Économie / France

24 mars 2015, 7h20: Andreas Lubitz «teste» la descente vers le sol de son A320

Temps de lecture : 2 min

Le premier rapport du BEA sur le crash de la Germanwings décrit en détail comment le copilote avait esquissé une manœuvre de descente lors du vol aller.

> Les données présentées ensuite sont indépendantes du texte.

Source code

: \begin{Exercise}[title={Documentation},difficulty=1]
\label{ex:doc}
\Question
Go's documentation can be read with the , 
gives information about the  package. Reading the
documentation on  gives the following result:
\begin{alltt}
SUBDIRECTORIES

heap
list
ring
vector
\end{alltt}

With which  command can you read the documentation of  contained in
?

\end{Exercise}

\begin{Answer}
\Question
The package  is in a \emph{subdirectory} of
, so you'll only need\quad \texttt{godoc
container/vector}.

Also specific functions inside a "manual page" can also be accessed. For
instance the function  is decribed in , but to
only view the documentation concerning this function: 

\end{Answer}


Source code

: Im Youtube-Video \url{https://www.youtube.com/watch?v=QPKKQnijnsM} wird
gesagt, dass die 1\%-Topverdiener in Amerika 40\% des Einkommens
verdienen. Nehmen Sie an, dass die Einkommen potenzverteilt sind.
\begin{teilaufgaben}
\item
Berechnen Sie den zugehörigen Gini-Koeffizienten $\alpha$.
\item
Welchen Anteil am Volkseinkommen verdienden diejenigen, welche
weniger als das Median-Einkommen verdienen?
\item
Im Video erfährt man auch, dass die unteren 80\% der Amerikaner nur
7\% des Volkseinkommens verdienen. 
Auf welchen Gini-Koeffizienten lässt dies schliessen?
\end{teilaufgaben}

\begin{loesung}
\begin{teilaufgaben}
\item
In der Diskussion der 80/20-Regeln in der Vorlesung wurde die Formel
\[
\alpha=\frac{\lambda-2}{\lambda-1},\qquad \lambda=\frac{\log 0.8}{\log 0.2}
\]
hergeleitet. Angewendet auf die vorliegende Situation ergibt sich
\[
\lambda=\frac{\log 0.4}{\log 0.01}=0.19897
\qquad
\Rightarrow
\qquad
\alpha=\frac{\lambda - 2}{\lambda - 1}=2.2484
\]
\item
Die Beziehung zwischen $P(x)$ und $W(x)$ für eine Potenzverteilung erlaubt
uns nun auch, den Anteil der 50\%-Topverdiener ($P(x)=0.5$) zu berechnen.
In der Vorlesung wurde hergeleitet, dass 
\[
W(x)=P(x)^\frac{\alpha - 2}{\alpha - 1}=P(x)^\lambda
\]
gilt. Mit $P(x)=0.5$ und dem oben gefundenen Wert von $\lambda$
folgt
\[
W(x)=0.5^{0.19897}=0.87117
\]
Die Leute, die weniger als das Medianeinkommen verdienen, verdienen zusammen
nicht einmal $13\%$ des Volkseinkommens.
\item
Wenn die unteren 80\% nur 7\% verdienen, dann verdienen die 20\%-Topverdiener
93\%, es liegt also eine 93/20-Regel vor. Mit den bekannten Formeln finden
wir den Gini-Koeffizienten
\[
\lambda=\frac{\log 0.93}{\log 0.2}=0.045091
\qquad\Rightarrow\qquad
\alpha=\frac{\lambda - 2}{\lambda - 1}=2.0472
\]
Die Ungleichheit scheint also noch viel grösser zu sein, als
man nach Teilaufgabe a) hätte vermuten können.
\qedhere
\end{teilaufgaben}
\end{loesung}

Des débris de l'A320 de Germanwings | REUTERS/Gonzalo Fuentes
Des débris de l'A320 de Germanwings | REUTERS/Gonzalo Fuentes

Le Bureau d'enquête et d'analyses (BEA) a publié, mercredi 6 mai, son rapport préliminaire sur le crash de l'A320 de Germanwings dans les Alpes de Haute-Provence, le 24 mars dernier, qui a coûté la vie à 150 passagers et membres d'équipage et a été attribué à une action volontaire du copilote Andreas Lubitz. Trente pages écrites dans un froid langage administratif qui contiennent un enseignement nouveau, qui avait fuité plus tôt dans la matinée dans le quotidien allemand Bild: lors du vol aller entre Düsseldorf et Barcelone, ce jour-là, Andreas Lubitz avait «testé» la manœuvre consistant à programmer le pilote automatique pour effectuer une descente vers le sol, sans la mener à son terme.

Voici comment le rapport du BEA résume cet épisode: un peu après 7h20, alors que l'avion fait route vers Barcelone et se trouve en phase de croisière au-dessus du territoire français, le centre de contrôle aérien de Bordeaux demande à l'appareil de descendre de 2.000 pieds, de 37.000 à 35.000 pieds. Andreas Lubitz est alors seul aux commandes, le commandant de bord ayant quitté le poste de pilotage depuis trente secondes. Il obtempère dans un premier temps puis, pendant trois secondes, fixe l'altitude programmée sur le pilote automatique à son minimum (100 pieds) puis à son maximum (49.000 pieds), avant de la refixer au niveau demandé.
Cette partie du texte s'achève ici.